:: Exercise objective ::
Which lines in the data contain the word "DoxyCompactItemize"? Please copy each of them.

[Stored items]
□ □ □ □ □

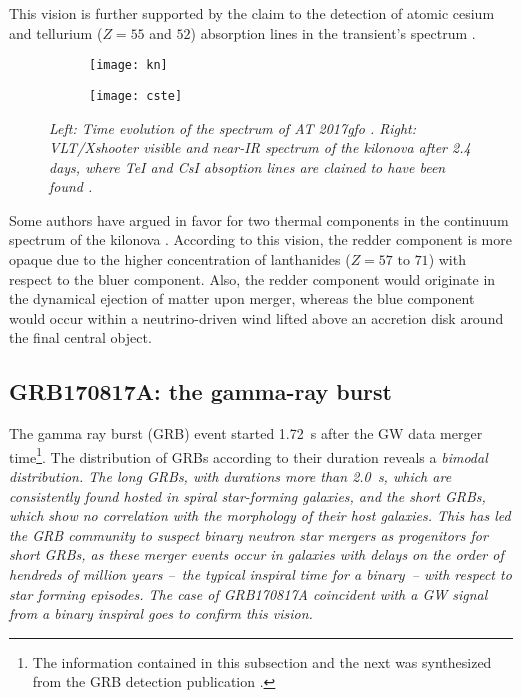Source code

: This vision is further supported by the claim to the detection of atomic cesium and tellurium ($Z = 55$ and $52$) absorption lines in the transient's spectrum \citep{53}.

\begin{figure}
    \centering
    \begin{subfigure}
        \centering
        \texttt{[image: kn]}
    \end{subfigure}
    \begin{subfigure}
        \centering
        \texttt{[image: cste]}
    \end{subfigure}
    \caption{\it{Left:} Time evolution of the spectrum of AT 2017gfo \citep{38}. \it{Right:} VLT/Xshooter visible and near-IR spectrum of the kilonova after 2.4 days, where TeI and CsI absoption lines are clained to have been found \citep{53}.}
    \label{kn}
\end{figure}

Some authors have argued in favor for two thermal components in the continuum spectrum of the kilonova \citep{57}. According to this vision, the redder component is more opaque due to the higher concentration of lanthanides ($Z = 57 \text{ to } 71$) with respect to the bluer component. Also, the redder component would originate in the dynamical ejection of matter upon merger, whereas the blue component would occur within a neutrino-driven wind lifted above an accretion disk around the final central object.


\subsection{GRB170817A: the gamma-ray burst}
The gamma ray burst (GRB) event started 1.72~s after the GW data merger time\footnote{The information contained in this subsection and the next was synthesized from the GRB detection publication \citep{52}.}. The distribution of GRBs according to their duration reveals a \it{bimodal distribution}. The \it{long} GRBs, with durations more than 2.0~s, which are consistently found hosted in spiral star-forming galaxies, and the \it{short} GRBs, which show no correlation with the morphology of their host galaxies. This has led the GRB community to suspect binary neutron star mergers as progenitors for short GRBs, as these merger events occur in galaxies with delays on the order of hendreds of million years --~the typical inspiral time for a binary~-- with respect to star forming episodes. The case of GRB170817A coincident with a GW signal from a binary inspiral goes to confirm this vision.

□ □ □ □ □

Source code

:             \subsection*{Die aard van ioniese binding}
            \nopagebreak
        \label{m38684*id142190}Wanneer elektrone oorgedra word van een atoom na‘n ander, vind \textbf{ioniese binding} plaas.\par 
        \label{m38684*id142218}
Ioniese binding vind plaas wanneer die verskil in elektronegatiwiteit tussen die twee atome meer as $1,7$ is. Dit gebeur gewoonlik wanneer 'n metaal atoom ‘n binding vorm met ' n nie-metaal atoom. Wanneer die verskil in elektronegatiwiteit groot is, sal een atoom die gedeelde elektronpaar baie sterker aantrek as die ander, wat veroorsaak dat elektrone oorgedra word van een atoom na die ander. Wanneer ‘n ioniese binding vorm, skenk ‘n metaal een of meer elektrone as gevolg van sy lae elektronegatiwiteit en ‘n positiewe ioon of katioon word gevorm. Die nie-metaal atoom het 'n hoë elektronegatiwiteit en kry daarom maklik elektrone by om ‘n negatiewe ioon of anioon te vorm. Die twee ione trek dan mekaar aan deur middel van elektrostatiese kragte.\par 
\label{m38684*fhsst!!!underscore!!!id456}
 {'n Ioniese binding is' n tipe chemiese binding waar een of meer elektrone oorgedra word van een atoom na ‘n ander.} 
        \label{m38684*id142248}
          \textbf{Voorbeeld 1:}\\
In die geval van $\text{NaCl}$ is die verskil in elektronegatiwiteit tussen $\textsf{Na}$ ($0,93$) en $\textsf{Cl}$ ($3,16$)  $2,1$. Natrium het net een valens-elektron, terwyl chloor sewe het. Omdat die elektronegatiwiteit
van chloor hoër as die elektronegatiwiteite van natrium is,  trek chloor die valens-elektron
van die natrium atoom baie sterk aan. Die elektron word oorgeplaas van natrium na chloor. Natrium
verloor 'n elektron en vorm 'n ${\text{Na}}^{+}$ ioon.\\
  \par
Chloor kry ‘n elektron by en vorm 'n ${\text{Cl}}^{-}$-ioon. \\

□ □ □ □ □

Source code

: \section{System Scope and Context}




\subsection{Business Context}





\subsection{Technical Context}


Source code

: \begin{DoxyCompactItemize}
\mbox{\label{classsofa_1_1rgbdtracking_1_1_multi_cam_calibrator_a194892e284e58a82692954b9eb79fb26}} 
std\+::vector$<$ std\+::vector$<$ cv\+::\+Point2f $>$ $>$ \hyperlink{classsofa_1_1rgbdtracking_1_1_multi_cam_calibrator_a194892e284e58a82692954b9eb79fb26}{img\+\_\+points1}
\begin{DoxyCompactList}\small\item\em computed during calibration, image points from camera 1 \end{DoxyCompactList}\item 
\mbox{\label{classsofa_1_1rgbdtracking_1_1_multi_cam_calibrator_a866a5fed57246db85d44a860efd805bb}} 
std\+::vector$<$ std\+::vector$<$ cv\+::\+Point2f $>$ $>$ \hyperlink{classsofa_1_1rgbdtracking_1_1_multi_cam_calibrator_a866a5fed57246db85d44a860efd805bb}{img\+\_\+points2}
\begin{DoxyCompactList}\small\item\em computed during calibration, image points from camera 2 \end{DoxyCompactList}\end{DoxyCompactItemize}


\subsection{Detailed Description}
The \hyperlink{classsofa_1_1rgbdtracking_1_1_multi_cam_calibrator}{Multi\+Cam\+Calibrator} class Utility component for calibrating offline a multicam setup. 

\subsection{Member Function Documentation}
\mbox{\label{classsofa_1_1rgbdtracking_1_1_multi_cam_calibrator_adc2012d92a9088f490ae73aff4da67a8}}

□ □ □ □ □

:: Exercise response ::
: \begin{DoxyCompactItemize}
\begin{DoxyCompactList}\small\item\em computed during calibration, image points from camera 2 \end{DoxyCompactList}\end{DoxyCompactItemize}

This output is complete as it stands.